Dataset excerpts Block Start

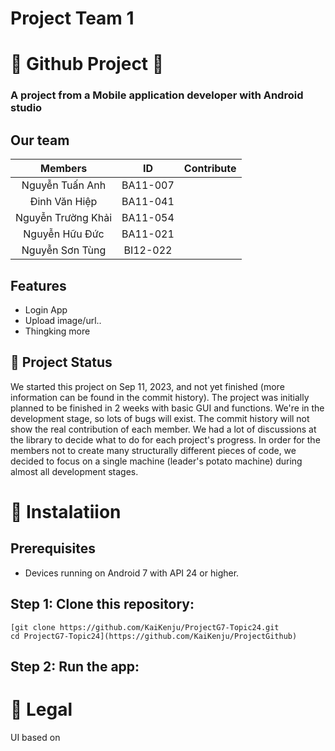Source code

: # Project Team 1

# 📝 Github Project 📝
### A project from a Mobile application developer with Android studio

## Our team
|     Members        |    ID    |  Contribute        |
|:------------------:|:--------:|:------------------:|
|  Nguyễn Tuấn Anh   | BA11-007 |                    |
| Đinh Văn Hiệp      | BA11-041 |                    | 
| Nguyễn Trường Khải | BA11-054 |                    |
| Nguyễn Hữu Đức     | BA11-021 |                    |
| Nguyễn Sơn Tùng    | BI12-022 |                    |


## Features

 - Login App
 - Upload image/url..
 - Thingking more

## 📝 Project Status
We started this project on Sep 11, 2023, and not yet finished (more information can be found in the commit history). 
The project was initially planned to be finished in 2 weeks with basic GUI and functions. We're in the development stage, so lots of bugs will exist. 
The commit history will not show the real contribution of each member. 
We had a lot of discussions at the library to decide what to do for each project's progress. 
In order for the members not to create many structurally different pieces of code, we decided to focus on a single machine (leader's potato machine) during almost all development stages.
 
# 🚀 Instalatiion

## Prerequisites

- Devices running on Android 7 with API 24 or higher.

## Step 1: Clone this repository:

```
[git clone https://github.com/KaiKenju/ProjectG7-Topic24.git
cd ProjectG7-Topic24](https://github.com/KaiKenju/ProjectGithub)
```

## Step 2: Run the app:
# 🔖 Legal 

UI based on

Dataset excerpts Block End

Exercise objective: All lines in the data above from the one with "# 📝 Github Project 📝" through the one with "- Thingking more" must be repeated exactly, and no others.

Output of the task:
# 📝 Github Project 📝
### A project from a Mobile application developer with Android studio

## Our team
|     Members        |    ID    |  Contribute        |
|:------------------:|:--------:|:------------------:|
|  Nguyễn Tuấn Anh   | BA11-007 |                    |
| Đinh Văn Hiệp      | BA11-041 |                    | 
| Nguyễn Trường Khải | BA11-054 |                    |
| Nguyễn Hữu Đức     | BA11-021 |                    |
| Nguyễn Sơn Tùng    | BI12-022 |                    |


## Features

 - Login App
 - Upload image/url..
 - Thingking more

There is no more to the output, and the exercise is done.